GPs have lower awareness of non-traditional tobacco products, study finds
A study led by Keele University's Research Institute for Primary Care and Health Sciences has found that general practitioners (GPs) perceive non-traditional tobacco products, such as waterpipe smoking and smokeless tobacco, to be less harmful than cigarettes. This led to GPs providing less cessation advice for these users, in comparison to cigarette smokers.
Novel tobacco and non-tobacco product use, such as electronic cigarettes (e-cigarettes) and waterpipe tobacco smoking (also known as shisha and hookah) are becoming increasingly common in the UK, with an estimated 21% of smokers currently using e-cigarettes.
Little is still known about the long-term harm of e-cigarettes, despite them currently being recommended as an appropriate cessation aid in conjunction with ‘Stop Smoking’ support. However, research has shown that waterpipe tobacco smoking, where the smoke is bubbled through water prior to inhalation, is linked to lung and cardiovascular disease, and smokeless tobacco increases the risk of oral cancers.

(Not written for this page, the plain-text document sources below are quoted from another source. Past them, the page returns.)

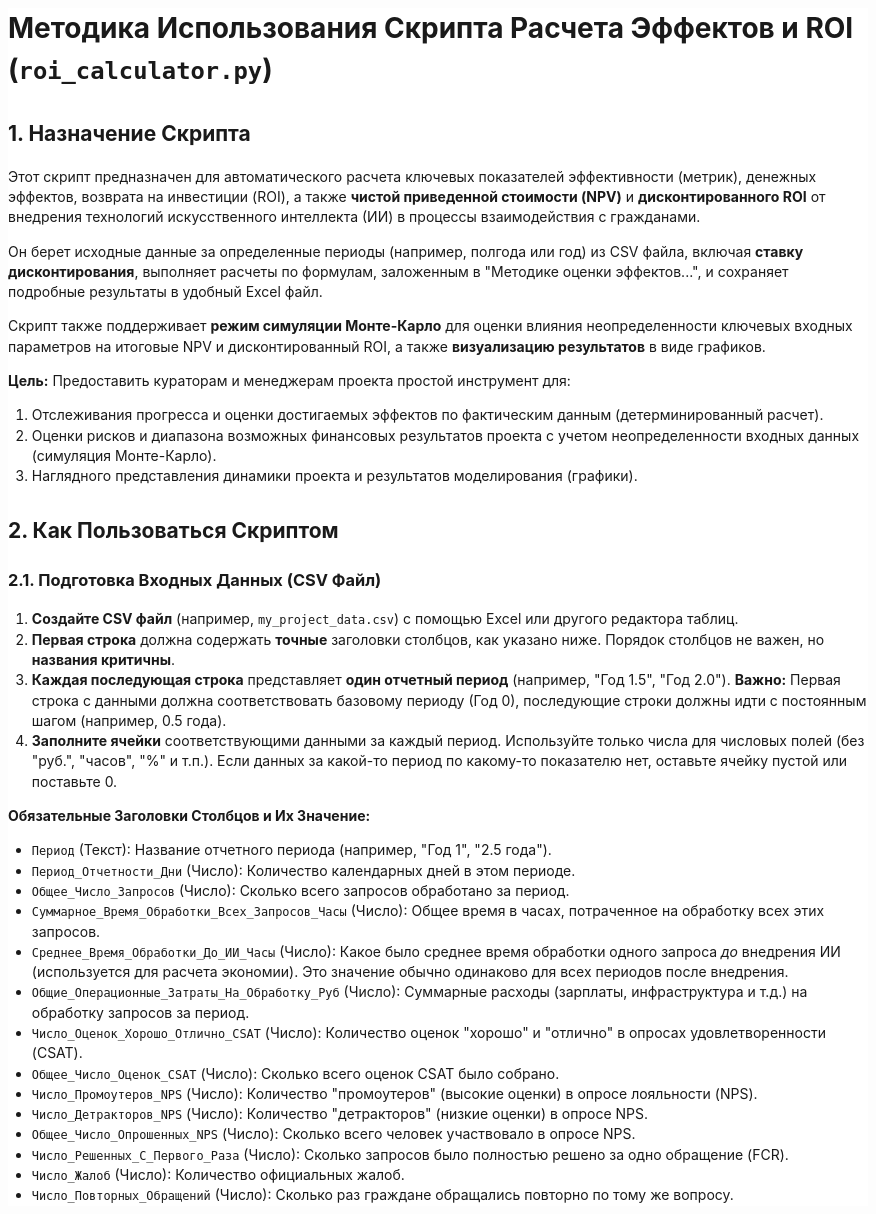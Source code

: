 # Методика Использования Скрипта Расчета Эффектов и ROI (`roi_calculator.py`)

## 1. Назначение Скрипта

Этот скрипт предназначен для автоматического расчета ключевых показателей эффективности (метрик), денежных эффектов, возврата на инвестиции (ROI), а также **чистой приведенной стоимости (NPV)** и **дисконтированного ROI** от внедрения технологий искусственного интеллекта (ИИ) в процессы взаимодействия с гражданами.

Он берет исходные данные за определенные периоды (например, полгода или год) из CSV файла, включая **ставку дисконтирования**, выполняет расчеты по формулам, заложенным в "Методике оценки эффектов...", и сохраняет подробные результаты в удобный Excel файл.

Скрипт также поддерживает **режим симуляции Монте-Карло** для оценки влияния неопределенности ключевых входных параметров на итоговые NPV и дисконтированный ROI, а также **визуализацию результатов** в виде графиков.

**Цель:** Предоставить кураторам и менеджерам проекта простой инструмент для:
1.  Отслеживания прогресса и оценки достигаемых эффектов по фактическим данным (детерминированный расчет).
2.  Оценки рисков и диапазона возможных финансовых результатов проекта с учетом неопределенности входных данных (симуляция Монте-Карло).
3.  Наглядного представления динамики проекта и результатов моделирования (графики).

## 2. Как Пользоваться Скриптом

### 2.1. Подготовка Входных Данных (CSV Файл)

1.  **Создайте CSV файл** (например, `my_project_data.csv`) с помощью Excel или другого редактора таблиц.
2.  **Первая строка** должна содержать **точные** заголовки столбцов, как указано ниже. Порядок столбцов не важен, но **названия критичны**.
3.  **Каждая последующая строка** представляет **один отчетный период** (например, "Год 1.5", "Год 2.0"). **Важно:** Первая строка с данными должна соответствовать базовому периоду (Год 0), последующие строки должны идти с постоянным шагом (например, 0.5 года).
4.  **Заполните ячейки** соответствующими данными за каждый период. Используйте только числа для числовых полей (без "руб.", "часов", "%" и т.п.). Если данных за какой-то период по какому-то показателю нет, оставьте ячейку пустой или поставьте 0.

**Обязательные Заголовки Столбцов и Их Значение:**

*   `Период` (Текст): Название отчетного периода (например, "Год 1", "2.5 года").
*   `Период_Отчетности_Дни` (Число): Количество календарных дней в этом периоде.
*   `Общее_Число_Запросов` (Число): Сколько всего запросов обработано за период.
*   `Суммарное_Время_Обработки_Всех_Запросов_Часы` (Число): Общее время в часах, потраченное на обработку всех этих запросов.
*   `Среднее_Время_Обработки_До_ИИ_Часы` (Число): Какое было среднее время обработки одного запроса *до* внедрения ИИ (используется для расчета экономии). Это значение обычно одинаково для всех периодов после внедрения.
*   `Общие_Операционные_Затраты_На_Обработку_Руб` (Число): Суммарные расходы (зарплаты, инфраструктура и т.д.) на обработку запросов за период.
*   `Число_Оценок_Хорошо_Отлично_CSAT` (Число): Количество оценок "хорошо" и "отлично" в опросах удовлетворенности (CSAT).
*   `Общее_Число_Оценок_CSAT` (Число): Сколько всего оценок CSAT было собрано.
*   `Число_Промоутеров_NPS` (Число): Количество "промоутеров" (высокие оценки) в опросе лояльности (NPS).
*   `Число_Детракторов_NPS` (Число): Количество "детракторов" (низкие оценки) в опросе NPS.
*   `Общее_Число_Опрошенных_NPS` (Число): Сколько всего человек участвовало в опросе NPS.
*   `Число_Решенных_С_Первого_Раза` (Число): Сколько запросов было полностью решено за одно обращение (FCR).
*   `Число_Жалоб` (Число): Количество официальных жалоб.
*   `Число_Повторных_Обращений` (Число): Сколько раз граждане обращались повторно по тому же вопросу.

GPs have long held an important role in cigarette cessation, and current guidelines recommend GPs provide appropriate advice, assess the patient’s commitment to quit, offer nicotine replacement therapy (NRT) or behavioural support, provide self-help material, and perhaps offer a referral to the NHS Stop Smoking Services.
Patients who receive behavioural support from the NHS Stop Smoking Services are three times as likely to quit smoking, compared to being seen at their GP practice. Simple measures like NRT vouchers could also encourage patients’ attempts to quit smoking.

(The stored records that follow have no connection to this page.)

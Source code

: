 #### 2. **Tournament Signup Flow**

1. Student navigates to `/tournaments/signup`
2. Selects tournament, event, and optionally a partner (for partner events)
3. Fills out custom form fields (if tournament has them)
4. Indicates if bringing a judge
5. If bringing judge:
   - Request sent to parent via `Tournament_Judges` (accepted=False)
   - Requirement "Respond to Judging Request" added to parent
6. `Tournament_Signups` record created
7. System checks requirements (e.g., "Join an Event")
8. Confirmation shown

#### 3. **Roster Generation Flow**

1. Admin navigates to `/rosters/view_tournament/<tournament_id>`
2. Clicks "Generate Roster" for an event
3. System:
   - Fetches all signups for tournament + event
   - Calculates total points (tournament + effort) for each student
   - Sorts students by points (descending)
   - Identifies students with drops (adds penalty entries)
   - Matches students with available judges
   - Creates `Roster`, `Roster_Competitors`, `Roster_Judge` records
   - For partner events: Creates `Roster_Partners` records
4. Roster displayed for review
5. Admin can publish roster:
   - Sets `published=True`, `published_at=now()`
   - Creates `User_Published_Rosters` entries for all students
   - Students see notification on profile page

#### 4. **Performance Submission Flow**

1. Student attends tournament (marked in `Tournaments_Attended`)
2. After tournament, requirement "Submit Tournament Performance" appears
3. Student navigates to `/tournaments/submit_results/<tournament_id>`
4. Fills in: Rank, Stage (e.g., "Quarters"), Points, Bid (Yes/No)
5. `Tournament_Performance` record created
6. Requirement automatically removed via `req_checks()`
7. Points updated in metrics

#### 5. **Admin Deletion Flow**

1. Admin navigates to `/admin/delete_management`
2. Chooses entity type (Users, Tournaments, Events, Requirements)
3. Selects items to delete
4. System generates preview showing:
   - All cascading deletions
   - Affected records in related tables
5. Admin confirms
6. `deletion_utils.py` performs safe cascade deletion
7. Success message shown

Researchers from Keele University, Imperial College London, and University College London asked 312 GPs across England to complete a questionnaire. The results showed GPs to have a lower harm perception, thus giving less cessation advice, and making fewer referrals for waterpipe tobacco smokers and smokeless tobacco users, compared to cigarette smokers.

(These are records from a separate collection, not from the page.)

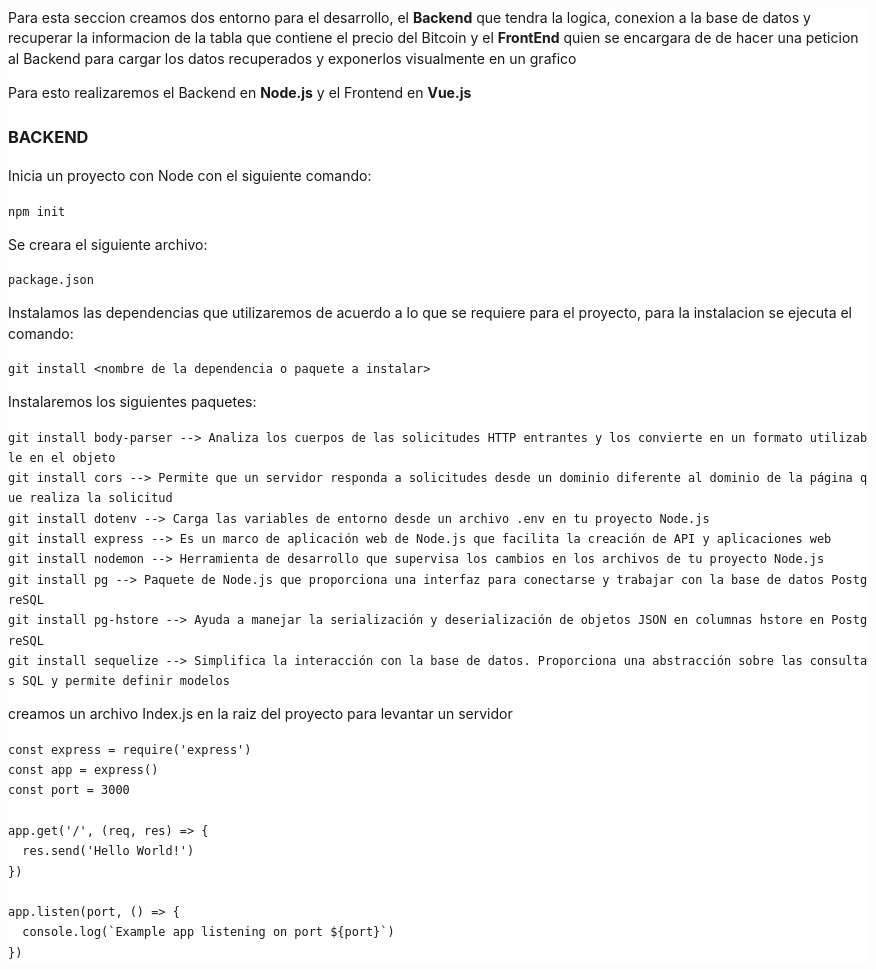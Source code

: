 Para esta seccion creamos dos entorno para el desarrollo, el **Backend** que tendra la logica, conexion a la base de datos y recuperar la informacion de la tabla que contiene el precio del Bitcoin y el **FrontEnd** quien se encargara de de hacer una peticion al Backend para cargar los datos recuperados y exponerlos visualmente en un grafico

Para esto realizaremos el Backend en **Node.js** y el Frontend en **Vue.js**

### BACKEND

Inicia un proyecto con Node con el siguiente comando:

```
npm init
```
Se creara el siguiente archivo:

```
package.json
```
Instalamos las dependencias que utilizaremos de acuerdo a lo que se requiere para el proyecto, para la instalacion se ejecuta el comando:

```
git install <nombre de la dependencia o paquete a instalar>
```
Instalaremos los siguientes paquetes:

```
git install body-parser --> Analiza los cuerpos de las solicitudes HTTP entrantes y los convierte en un formato utilizable en el objeto
git install cors --> Permite que un servidor responda a solicitudes desde un dominio diferente al dominio de la página que realiza la solicitud
git install dotenv --> Carga las variables de entorno desde un archivo .env en tu proyecto Node.js
git install express --> Es un marco de aplicación web de Node.js que facilita la creación de API y aplicaciones web
git install nodemon --> Herramienta de desarrollo que supervisa los cambios en los archivos de tu proyecto Node.js
git install pg --> Paquete de Node.js que proporciona una interfaz para conectarse y trabajar con la base de datos PostgreSQL
git install pg-hstore --> Ayuda a manejar la serialización y deserialización de objetos JSON en columnas hstore en PostgreSQL
git install sequelize --> Simplifica la interacción con la base de datos. Proporciona una abstracción sobre las consultas SQL y permite definir modelos
```
creamos un archivo Index.js en la raiz del proyecto para levantar un servidor
```
const express = require('express')
const app = express()
const port = 3000

app.get('/', (req, res) => {
  res.send('Hello World!')
})

app.listen(port, () => {
  console.log(`Example app listening on port ${port}`)
})
```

Lead researcher, Dr Faraz Mughal, a GP and NIHR In-Practice Fellow at Keele University, said:
“The attitudes and behaviours of GPs towards non-traditional smoking could be explained by the lack of knowledge on these products. This highlights the need for targeted tobacco education for GPs, which could assist the building of knowledge and confidence, enabling more constructive discussions with patients.
“To our knowledge, this is the first study to measure GP’s awareness, attitudes, and behaviours towards cessations across a multitude of tobacco and non-tobacco products. It has given us invaluable insights into understanding how and why certain GPs exhibit certain behaviours to particular products and provides us with a platform to explore further.”